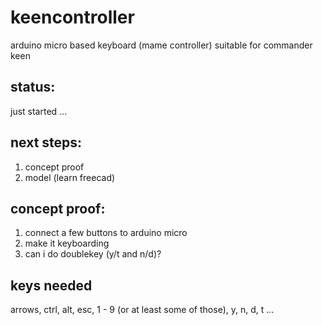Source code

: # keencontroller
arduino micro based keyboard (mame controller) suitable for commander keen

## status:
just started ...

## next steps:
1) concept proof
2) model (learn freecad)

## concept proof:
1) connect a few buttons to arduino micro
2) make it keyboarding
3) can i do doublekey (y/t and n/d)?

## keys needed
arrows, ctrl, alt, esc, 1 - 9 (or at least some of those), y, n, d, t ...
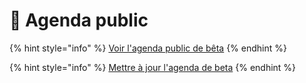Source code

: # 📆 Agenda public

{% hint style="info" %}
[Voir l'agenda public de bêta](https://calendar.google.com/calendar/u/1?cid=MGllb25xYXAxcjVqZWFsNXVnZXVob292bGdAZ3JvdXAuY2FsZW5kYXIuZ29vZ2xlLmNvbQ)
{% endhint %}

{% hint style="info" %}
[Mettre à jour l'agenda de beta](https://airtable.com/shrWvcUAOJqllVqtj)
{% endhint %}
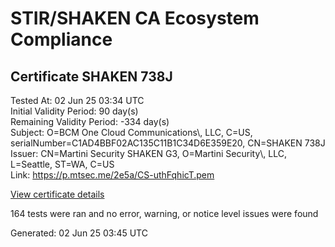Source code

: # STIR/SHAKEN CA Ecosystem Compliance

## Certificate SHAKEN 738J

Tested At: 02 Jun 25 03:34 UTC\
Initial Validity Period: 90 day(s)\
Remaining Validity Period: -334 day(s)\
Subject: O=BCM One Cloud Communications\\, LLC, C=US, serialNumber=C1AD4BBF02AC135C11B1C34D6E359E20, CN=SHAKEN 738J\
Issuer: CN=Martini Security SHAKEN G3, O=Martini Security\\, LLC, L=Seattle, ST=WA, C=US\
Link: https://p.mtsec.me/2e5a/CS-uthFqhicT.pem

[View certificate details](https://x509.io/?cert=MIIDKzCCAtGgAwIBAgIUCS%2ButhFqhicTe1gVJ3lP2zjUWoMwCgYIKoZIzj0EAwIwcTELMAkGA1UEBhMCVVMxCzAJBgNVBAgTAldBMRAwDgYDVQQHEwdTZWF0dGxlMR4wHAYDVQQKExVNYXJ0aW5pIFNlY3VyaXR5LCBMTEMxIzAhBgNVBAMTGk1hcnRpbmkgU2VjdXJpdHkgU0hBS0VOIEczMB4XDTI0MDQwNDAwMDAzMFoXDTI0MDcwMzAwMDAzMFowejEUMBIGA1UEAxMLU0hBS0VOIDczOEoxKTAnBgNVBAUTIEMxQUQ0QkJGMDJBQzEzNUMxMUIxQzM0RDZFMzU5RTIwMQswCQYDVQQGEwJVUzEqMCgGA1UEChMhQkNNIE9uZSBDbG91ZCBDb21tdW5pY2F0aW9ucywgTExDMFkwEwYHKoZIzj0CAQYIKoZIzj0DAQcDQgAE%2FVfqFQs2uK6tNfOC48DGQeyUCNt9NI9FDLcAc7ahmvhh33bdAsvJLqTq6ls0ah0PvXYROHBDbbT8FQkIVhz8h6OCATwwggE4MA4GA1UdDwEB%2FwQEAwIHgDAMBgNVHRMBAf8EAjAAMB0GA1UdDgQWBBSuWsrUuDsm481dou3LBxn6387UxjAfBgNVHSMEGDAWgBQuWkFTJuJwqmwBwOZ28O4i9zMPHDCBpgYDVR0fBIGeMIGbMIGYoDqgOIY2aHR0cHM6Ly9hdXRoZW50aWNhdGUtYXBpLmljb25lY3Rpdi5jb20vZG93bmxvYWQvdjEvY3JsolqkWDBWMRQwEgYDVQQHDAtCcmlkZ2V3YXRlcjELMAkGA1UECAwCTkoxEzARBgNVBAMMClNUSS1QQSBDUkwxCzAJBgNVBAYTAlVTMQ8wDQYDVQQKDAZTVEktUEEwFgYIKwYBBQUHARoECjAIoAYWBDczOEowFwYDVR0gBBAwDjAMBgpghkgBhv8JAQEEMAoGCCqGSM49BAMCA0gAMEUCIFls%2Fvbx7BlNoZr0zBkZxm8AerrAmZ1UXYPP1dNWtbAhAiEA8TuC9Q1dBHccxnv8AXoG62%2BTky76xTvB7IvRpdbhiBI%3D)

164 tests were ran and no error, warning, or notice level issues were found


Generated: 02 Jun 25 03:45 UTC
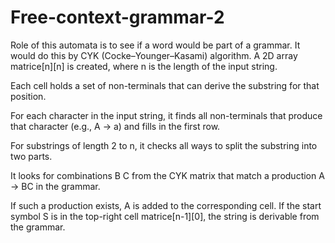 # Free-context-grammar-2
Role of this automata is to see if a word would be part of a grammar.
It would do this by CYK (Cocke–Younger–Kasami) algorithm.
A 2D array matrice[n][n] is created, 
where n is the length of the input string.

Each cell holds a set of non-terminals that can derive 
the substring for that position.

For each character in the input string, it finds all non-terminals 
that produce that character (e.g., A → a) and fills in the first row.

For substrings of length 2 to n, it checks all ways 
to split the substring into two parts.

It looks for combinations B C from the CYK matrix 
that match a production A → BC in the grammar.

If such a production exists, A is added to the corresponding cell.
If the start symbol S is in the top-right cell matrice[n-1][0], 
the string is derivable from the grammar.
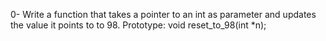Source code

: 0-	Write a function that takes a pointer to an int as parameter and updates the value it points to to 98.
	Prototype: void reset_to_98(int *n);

□ □ □ □ □

[Assigned task] Copy out all lines of the listing above that include "character".

[Task output]
For each character in the input string, it finds all non-terminals 
that produce that character (e.g., A → a) and fills in the first row.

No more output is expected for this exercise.